Every line in the records below with the string "companion" is to be copied out.

Records contained in a dataset
§ §

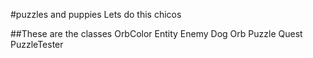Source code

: #puzzles and puppies
Lets do this chicos

##These are the classes
OrbColor
Entity
Enemy
Dog
Orb
Puzzle
Quest
PuzzleTester
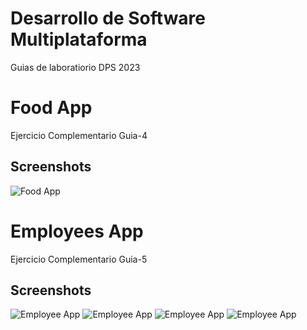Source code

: # Desarrollo de Software Multiplataforma
Guias de laboratiorio DPS 2023


# Food App

Ejercicio Complementario Guia-4

## Screenshots

![Food App](https://i.imgur.com/DJnsb9E.png)


# Employees App

Ejercicio Complementario Guia-5

## Screenshots

![Employee App](https://imgur.com/s5M4bot)
![Employee App](https://imgur.com/PYGLLI2)
![Employee App](https://imgur.com/D1QKGsm)
![Employee App](https://imgur.com/GqYOvBH)


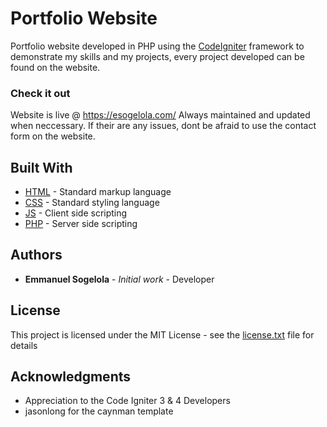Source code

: # Portfolio Website

Portfolio website developed in PHP using the [CodeIgniter](https://codeigniter.com/) framework to demonstrate my skills and my projects, every project developed can be found on the website.

### Check it out
Website is live @ https://esogelola.com/
Always maintained and updated when neccessary. If their are any issues, dont be afraid to use the contact form on the website.

## Built With

* [HTML]() - Standard markup language 
* [CSS]() - Standard styling language
* [JS](https://www.javascript.com/) - Client side scripting
* [PHP](https://www.php.net/) - Server side scripting

## Authors

* **Emmanuel Sogelola** - *Initial work* - Developer


## License

This project is licensed under the MIT License - see the [license.txt](license.txt) file for details

## Acknowledgments

* Appreciation to the Code Igniter 3 & 4 Developers
* jasonlong for the caynman template
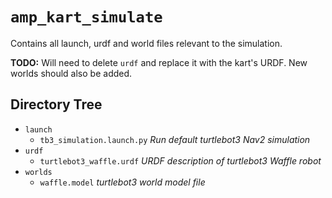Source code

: # `amp_kart_simulate`

Contains all launch, urdf and world files relevant to the simulation.

**TODO:** Will need to delete `urdf` and replace it with the kart's URDF. New
worlds should also be added.

## Directory Tree

- `launch`
  - `tb3_simulation.launch.py` _Run default turtlebot3 Nav2 simulation_
- `urdf`
  - `turtlebot3_waffle.urdf` _URDF description of turtlebot3 Waffle robot_
- `worlds`
  - `waffle.model` _turtlebot3 world model file_
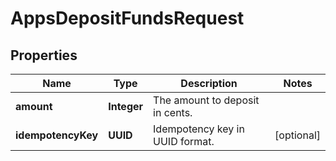 

# AppsDepositFundsRequest


## Properties

| Name | Type | Description | Notes |
|------------ | ------------- | ------------- | -------------|
|**amount** | **Integer** | The amount to deposit in cents. |  |
|**idempotencyKey** | **UUID** | Idempotency key in UUID format. |  [optional] |



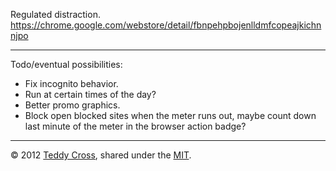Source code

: Regulated distraction. https://chrome.google.com/webstore/detail/fbnpehpbojenlldmfcopeajkichnnjpo

---

Todo/eventual possibilities:

* Fix incognito behavior.
* Run at certain times of the day?
* Better promo graphics.
* Block open blocked sites when the meter runs out, maybe count down last minute of the meter in the browser action badge?

---

© 2012 [Teddy Cross](http://tkaz.ec), shared under the [MIT](http://www.opensource.org/licenses/MIT).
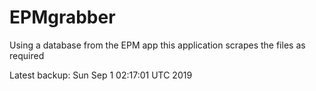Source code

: # EPMgrabber
Using a database from the EPM app this application scrapes the files as required


Latest backup: Sun Sep 1 02:17:01 UTC 2019

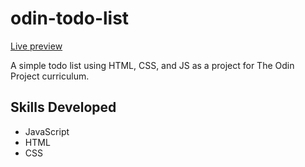 # odin-todo-list

[Live preview](https://nepallium.github.io/odin-todo-list/)

A simple todo list using HTML, CSS, and JS as a project for The Odin Project curriculum.

## Skills Developed
- JavaScript
- HTML
- CSS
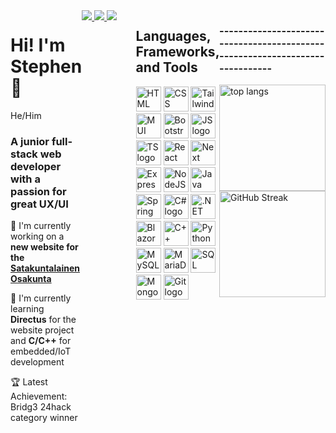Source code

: <div style="display: flex; margin-bottom: 20px">
  <div style="flex: 1">
    <!-- Intro -->
    <h1>Hi! I'm Stephen 👋</h1>
    <p>He/Him</p>
    <div>
      <h3>A junior full-stack web developer with a passion for great UX/UI</h3>
      <p>
        🔭 I'm currently working on a
        <strong>new website for the <a href="https://github.com/osakunta">Satakuntalainen Osakunta</a></strong>
      </p>
      <p>
        🌱 I'm currently learning
        <strong>Directus</strong> for the website project and <strong>C/C++</strong> for embedded/IoT development
      </p>
      <p>🏆 Latest Achievement: Bridg3 24hack category winner</p>
      <p></p>
    </div>
  </div>

  <!-- Links -->
  <div style="flex: 1">
    <a href="mailto:swanson.stephen.h+GitHub@gmail.com">
      <img
        src="https://img.shields.io/badge/Gmail-333333?style=for-the-badge&logo=gmail&logoColor=red"
      />
    </a>
    <a href="https://www.linkedin.com/in/stephen-swanson-h/" target="_blank">
      <img
        src="https://img.shields.io/badge/LinkedIn-0077B5?style=for-the-badge&logo=linkedin&logoColor=white"
        target="_blank"
      />
    </a>
    <a href="https://www.swansondev.me/" target="_blank">
      <img src="https://img.shields.io/badge/Portfolio-FF5722?style=for-the-badge&logo=todoist&logoColor=white" target="_blank" />
    </a>
  </div>

  <div style="flex: 1">
    <h2>Languages, Frameworks, and Tools</h2>
    <img
      height="40"
      src="https://www.svgrepo.com/show/452228/html-5.svg"
      alt="HTML logo"
    />
    <img
      height="40"
      src="https://www.svgrepo.com/show/452185/css-3.svg"
      alt="CSS logo"
    />
    <img
      height="40"
      src="https://www.svgrepo.com/show/374118/tailwind.svg"
      alt="TailwindCSS logo"
    />
    <img
      height="40"
      src="https://www.svgrepo.com/show/354048/material-ui.svg"
      alt="MUI logo"
    />
    <img
      height="40"
      src="https://www.svgrepo.com/show/353498/bootstrap.svg"
      alt="Bootstrap logo"
    />
    <img
      height="40"
      src="https://www.svgrepo.com/show/373705/js-official.svg"
      alt="JS logo"
    />
    <img
      height="40"
      src="https://www.svgrepo.com/show/354478/typescript-icon.svg"
      alt="TS logo"
    />
    <img
      height="40"
      src="https://www.svgrepo.com/show/452092/react.svg"
      alt="React logo"
    />
    <img
      height="40"
      src="https://www.svgrepo.com/show/342062/next-js.svg"
      alt="Next logo"
    />
    <img
      height="40"
      src="https://www.svgrepo.com/show/330398/express.svg"
      alt="ExpressJS logo"
    />
    <img
      height="40"
      src="https://www.svgrepo.com/show/452075/node-js.svg"
      alt="NodeJS logo"
    />
    <img
      height="40"
      src="https://www.svgrepo.com/show/452234/java.svg"
      alt="Java logo"
    />
    <img
      height="40"
      src="https://www.svgrepo.com/show/376350/spring.svg"
      alt="Spring logo"
    />
    <img
      height="40"
      src="https://seeklogo.com/images/C/c-sharp-c-logo-02F17714BA-seeklogo.com.png"
      alt="C# logo"
    />
    <img
      height="40"
      src="https://logos-world.net/wp-content/uploads/2022/01/NET-Framework-Logo-700x394.png"
      alt=".NET logo"
    />
    <img
      height="40"
      src="https://cdn.worldvectorlogo.com/logos/blazor.svg"
      alt="Blazor logo"
    />
    <img
      height="40"
      src="https://cdn.worldvectorlogo.com/logos/c.svg"
      alt="C++ logo"
    />
    <img
      height="40"
      src="https://www.svgrepo.com/show/374016/python.svg"
      alt="Python logo"
    />
    <img
      height="40"
      src="https://www.svgrepo.com/show/355133/mysql.svg"
      alt="MySQL logo"
    />
    <img
      height="40"
      src="https://www.svgrepo.com/show/354037/mariadb-icon.svg"
      alt="MariaDB logo"
    />
    <img
      height="40"
      src="https://cdn.worldvectorlogo.com/logos/microsoft-sql-server-1.svg"
      alt="SQL Server logo"
    />
    <img
      height="40"
      src="https://www.svgrepo.com/show/373845/mongo.svg"
      alt="MongoDB logo"
    />
    <img
      height="40"
      src="https://www.svgrepo.com/show/452210/git.svg"
      alt="Git logo"
    />
  </div>

  <!-- stats -->
  <div style="flex: 1">
    <h3>
      -----------------------------------------------------------------------------
    </h3>
    <img
      height="170"
      align="center"
      src="https://github-readme-stats-salesp07.vercel.app/api/top-langs/?username=YB-BigSwan&hide=HTML&langs_count=8&layout=compact&theme=nord&border_radius=10&hide_border=true&size_weight=0.5&count_weight=0.5&exclude_repo=github-readme-stats"
      alt="top langs"
    />
    <a href="https://git.io/streak-stats"
      ><img
        height="170"
        align="center"
        src="https://streak-stats.demolab.com?user=YB-Bigswan&theme=nord&hide_border=true&border_radius=10"
        alt="GitHub Streak"
    /></a>
  </div>
</div>
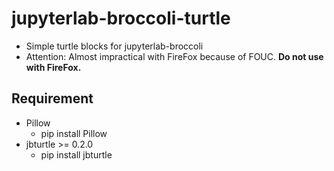 # jupyterlab-broccoli-turtle

* Simple turtle blocks for jupyterlab-broccoli
* Attention: Almost impractical with FireFox because of FOUC. **Do not use with FireFox.**


## Requirement
* Pillow
  * pip install Pillow
* jbturtle >= 0.2.0
  * pip install jbturtle
    
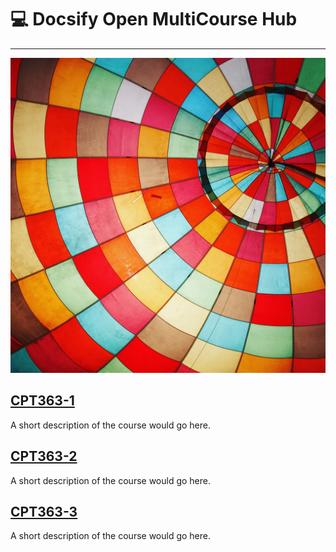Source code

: # 💻 Docsify Open MultiCourse Hub

---

![MultiCourse Hub](assets/images/home/diane-helentjaris-6lhOGX0EobE-unsplash.jpg ':class=banner-image')

## [CPT363-1](cpt363-1/home.md)
A short description of the course would go here.

## [CPT363-2](cpt363-2/home.md)
A short description of the course would go here.

## [CPT363-3](cpt363-3/home.md)
A short description of the course would go here.
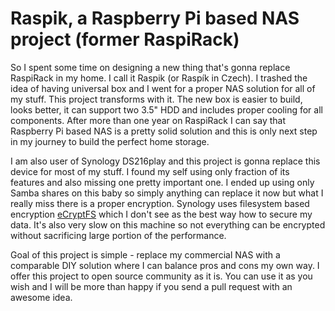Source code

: # Raspik, a Raspberry Pi based NAS project (former RaspiRack)

So I spent some time on designing a new thing that's gonna replace RaspiRack in my home. I call it Raspik (or Raspík in Czech). I trashed the idea of having universal box and I went for a proper NAS solution for all of my stuff. This project transforms with it. The new box is easier to build, looks better, it can support two 3.5" HDD and includes proper cooling for all components. After more than one year on RaspiRack I can say that Raspberry Pi based NAS is a pretty solid solution and this is only next step in my journey to build the perfect home storage.

I am also user of Synology DS216play and this project is gonna replace this device for most of my stuff. I found my self using only fraction of its features and also missing one pretty important one. I ended up using only Samba shares on this baby so simply anything can replace it now but what I really miss there is a proper encryption. Synology uses filesystem based encryption [eCryptFS](https://www.ecryptfs.org/) which I don't see as the best way how to secure my data. It's also very slow on this machine so not everything can be encrypted without sacrificing large portion of the performance.

Goal of this project is simple - replace my commercial NAS with a comparable DIY solution where I can balance pros and cons my own way. I offer this project to open source community as it is. You can use it as you wish and I will be more than happy if you send a pull request with an awesome idea.

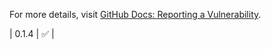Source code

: For more details, visit [GitHub Docs: Reporting a Vulnerability](https://docs.github.com/en/code-security/security-advisories/guidance-on-reporting-and-writing/privately-reporting-a-security-vulnerability).

| 0.1.4   | :white_check_mark: |
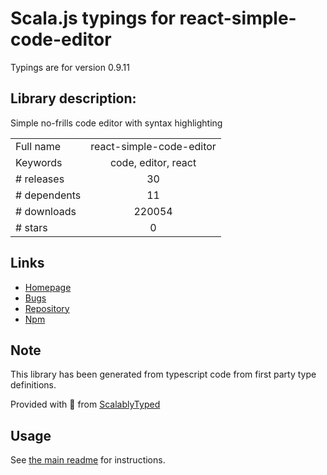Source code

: 
# Scala.js typings for react-simple-code-editor

Typings are for version 0.9.11

## Library description:
Simple no-frills code editor with syntax highlighting

|                    |                 |
| ------------------ | :-------------: |
| Full name          | react-simple-code-editor |
| Keywords           | code, editor, react |
| # releases         | 30 |
| # dependents       | 11 |
| # downloads        | 220054 |
| # stars            | 0 |

## Links
- [Homepage](https://github.com/satya164/react-simple-code-editor#readme)
- [Bugs](https://github.com/satya164/react-simple-code-editor/issues)
- [Repository](https://github.com/satya164/react-simple-code-editor)
- [Npm](https://www.npmjs.com/package/react-simple-code-editor)
    


## Note
This library has been generated from typescript code from first party type definitions.

Provided with :purple_heart: from [ScalablyTyped](https://github.com/oyvindberg/ScalablyTyped)

## Usage
See [the main readme](../../readme.md) for instructions.


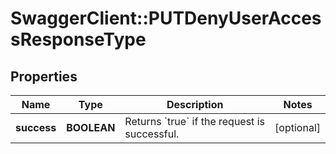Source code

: # SwaggerClient::PUTDenyUserAccessResponseType

## Properties
Name | Type | Description | Notes
------------ | ------------- | ------------- | -------------
**success** | **BOOLEAN** | Returns &#x60;true&#x60; if the request is successful.  | [optional] 


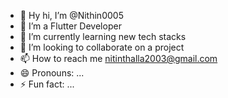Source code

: - 👋 Hy hi, I’m @Nithin0005
- 👀 I’m a Flutter Developer
- 🌱 I’m currently learning new tech stacks
- 💞️ I’m looking to collaborate on a project
- 📫 How to reach me nitinthalla2003@gmail.com
- 😄 Pronouns: ...
- ⚡ Fun fact: ...

<!---
Nithin0005/Nithin0005 is a ✨ special ✨ repository because its `README.md` (this file) appears on your GitHub profile.
You can click the Preview link to take a look at your changes.
--->
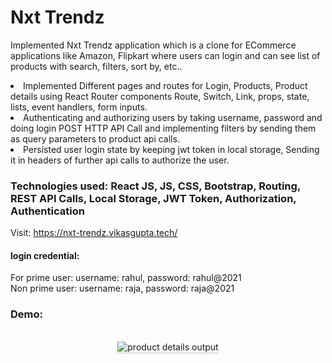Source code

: 
# Nxt Trendz

Implemented Nxt Trendz application which is a clone for ECommerce applications like Amazon, Flipkart where
users can login and can see list of products with search, filters, sort by, etc..
<li>Implemented Different pages and routes for Login, Products, Product details using React Router
components Route, Switch, Link, props, state, lists, event handlers, form inputs.</li>
<li>Authenticating and authorizing users by taking username, password and doing login POST HTTP API
Call and implementing filters by sending them as query parameters to product api calls.</li>
<li>Persisted user login state by keeping jwt token in local storage, Sending it in headers of further api calls
to authorize the user.</li>
<h3>Technologies used: React JS, JS, CSS, Bootstrap, Routing, REST API Calls, Local Storage, JWT Token,
Authorization, Authentication</h3>

Visit: https://nxt-trendz.vikasgupta.tech/

<h4>login credential:</h4>
For prime user:
username: rahul,
password: rahul@2021
<br/>
Non prime user: 
username: raja,
password: raja@2021



### Demo:

<br/>
<div style="text-align: center;">
    <img src="https://assets.ccbp.in/frontend/content/react-js/nxt-trendz-product-details-output-v0.gif" alt="product details output" style="max-width:70%;box-shadow:0 2.8px 2.2px rgba(0, 0, 0, 0.12)">
</div>
<br/>

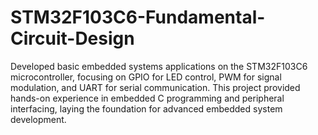 # STM32F103C6-Fundamental-Circuit-Design
Developed basic embedded systems applications on the STM32F103C6 microcontroller, focusing on GPIO for LED control, PWM for signal modulation, and UART for serial communication. This project provided hands-on experience in embedded C programming and peripheral interfacing, laying the foundation for advanced embedded system development.
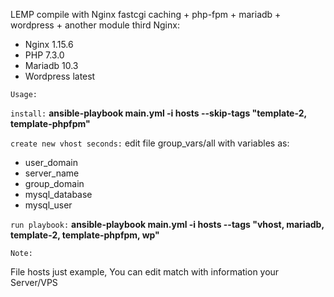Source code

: LEMP compile with Nginx fastcgi caching + php-fpm + mariadb + wordpress + another module third Nginx:
- Nginx 1.15.6
- PHP 7.3.0
- Mariadb 10.3
- Wordpress latest

`Usage:`

`install:` **ansible-playbook main.yml -i hosts --skip-tags "template-2, template-phpfpm"**

`create new vhost seconds:`
edit file group_vars/all with variables as:
- user_domain 
- server_name
- group_domain
- mysql_database
- mysql_user

`run playbook:` **ansible-playbook main.yml -i hosts --tags "vhost, mariadb, template-2, template-phpfpm, wp"**

`Note:`

File hosts just example, You can edit match with information your Server/VPS
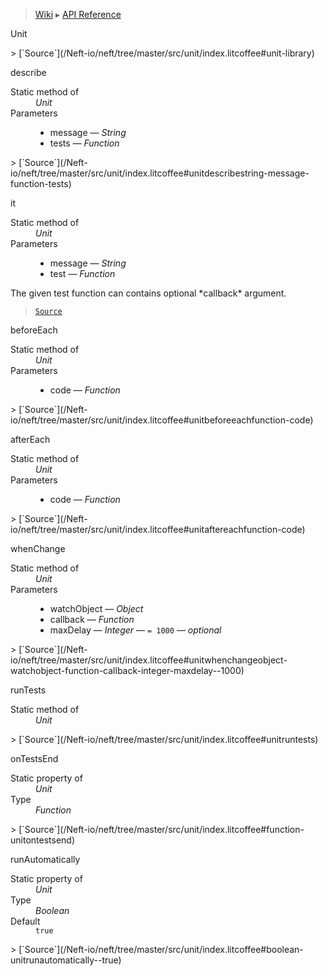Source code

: > [Wiki](Home) ▸ [API Reference](API-Reference)

Unit
<dl></dl>
> [`Source`](/Neft-io/neft/tree/master/src/unit/index.litcoffee#unit-library)

describe
<dl><dt>Static method of</dt><dd><i>Unit</i></dd><dt>Parameters</dt><dd><ul><li>message — <i>String</i></li><li>tests — <i>Function</i></li></ul></dd></dl>
> [`Source`](/Neft-io/neft/tree/master/src/unit/index.litcoffee#unitdescribestring-message-function-tests)

it
<dl><dt>Static method of</dt><dd><i>Unit</i></dd><dt>Parameters</dt><dd><ul><li>message — <i>String</i></li><li>test — <i>Function</i></li></ul></dd></dl>
The given test function can contains optional *callback* argument.

> [`Source`](/Neft-io/neft/tree/master/src/unit/index.litcoffee#unititstring-message-function-test)

beforeEach
<dl><dt>Static method of</dt><dd><i>Unit</i></dd><dt>Parameters</dt><dd><ul><li>code — <i>Function</i></li></ul></dd></dl>
> [`Source`](/Neft-io/neft/tree/master/src/unit/index.litcoffee#unitbeforeeachfunction-code)

afterEach
<dl><dt>Static method of</dt><dd><i>Unit</i></dd><dt>Parameters</dt><dd><ul><li>code — <i>Function</i></li></ul></dd></dl>
> [`Source`](/Neft-io/neft/tree/master/src/unit/index.litcoffee#unitaftereachfunction-code)

whenChange
<dl><dt>Static method of</dt><dd><i>Unit</i></dd><dt>Parameters</dt><dd><ul><li>watchObject — <i>Object</i></li><li>callback — <i>Function</i></li><li>maxDelay — <i>Integer</i> — <code>= 1000</code> — <i>optional</i></li></ul></dd></dl>
> [`Source`](/Neft-io/neft/tree/master/src/unit/index.litcoffee#unitwhenchangeobject-watchobject-function-callback-integer-maxdelay--1000)

runTests
<dl><dt>Static method of</dt><dd><i>Unit</i></dd></dl>
> [`Source`](/Neft-io/neft/tree/master/src/unit/index.litcoffee#unitruntests)

onTestsEnd
<dl><dt>Static property of</dt><dd><i>Unit</i></dd><dt>Type</dt><dd><i>Function</i></dd></dl>
> [`Source`](/Neft-io/neft/tree/master/src/unit/index.litcoffee#function-unitontestsend)

runAutomatically
<dl><dt>Static property of</dt><dd><i>Unit</i></dd><dt>Type</dt><dd><i>Boolean</i></dd><dt>Default</dt><dd><code>true</code></dd></dl>
> [`Source`](/Neft-io/neft/tree/master/src/unit/index.litcoffee#boolean-unitrunautomatically--true)

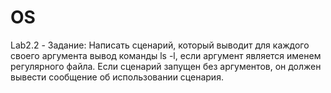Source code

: # OS
Lab2.2 - Задание: Написать сценарий, который выводит для каждого своего аргумента вывод команды ls -l, 
если аргумент является именем регулярного файла. Если сценарий запущен без аргументов, он должен вывести сообщение 
об использовании сценария.
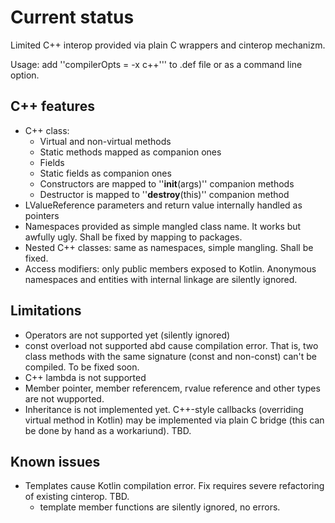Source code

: Current status
==============

Limited C++ interop provided via plain C wrappers and cinterop mechanizm.

Usage: add ''compilerOpts = -x c++''' to .def file or as a command line option.

C++ features
------------

* C++ class:
  + Virtual and non-virtual methods
  * Static methods mapped as companion ones
  * Fields
  * Static fields as companion ones
  * Constructors are mapped to ''__init__(args)'' companion methods
  * Destructor is mapped to ''__destroy__(this)'' companion method
* LValueReference parameters and return value internally handled as pointers
* Namespaces provided as simple mangled class name. It works but awfully ugly. Shall be fixed by mapping to packages.
* Nested C++ classes: same as namespaces, simple mangling. Shall be fixed.
* Access modifiers: only public members exposed to Kotlin. Anonymous namespaces and entities with internal linkage are silently ignored.

Limitations
-----------
* Operators are not supported yet (silently ignored)
* const overload not supported abd cause compilation error. That is, two class methods with the same signature (const and non-const) can't be compiled. To be fixed soon.
* C++ lambda is not supported
* Member pointer, member referencem, rvalue reference and other types are not wupported.
* Inheritance is not implemented yet. C++-style callbacks (overriding virtual method in Kotlin) may be implemented via plain C bridge (this can be done by hand as a workariund). TBD.

Known issues
------------

* Templates cause Kotlin compilation error. Fix requires severe refactoring of existing cinterop. TBD.
	+ template member functions are silently ignored, no errors.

§ §

*Answer box*
  * Static methods mapped as companion ones
  * Static fields as companion ones
  * Constructors are mapped to ''__init__(args)'' companion methods
  * Destructor is mapped to ''__destroy__(this)'' companion method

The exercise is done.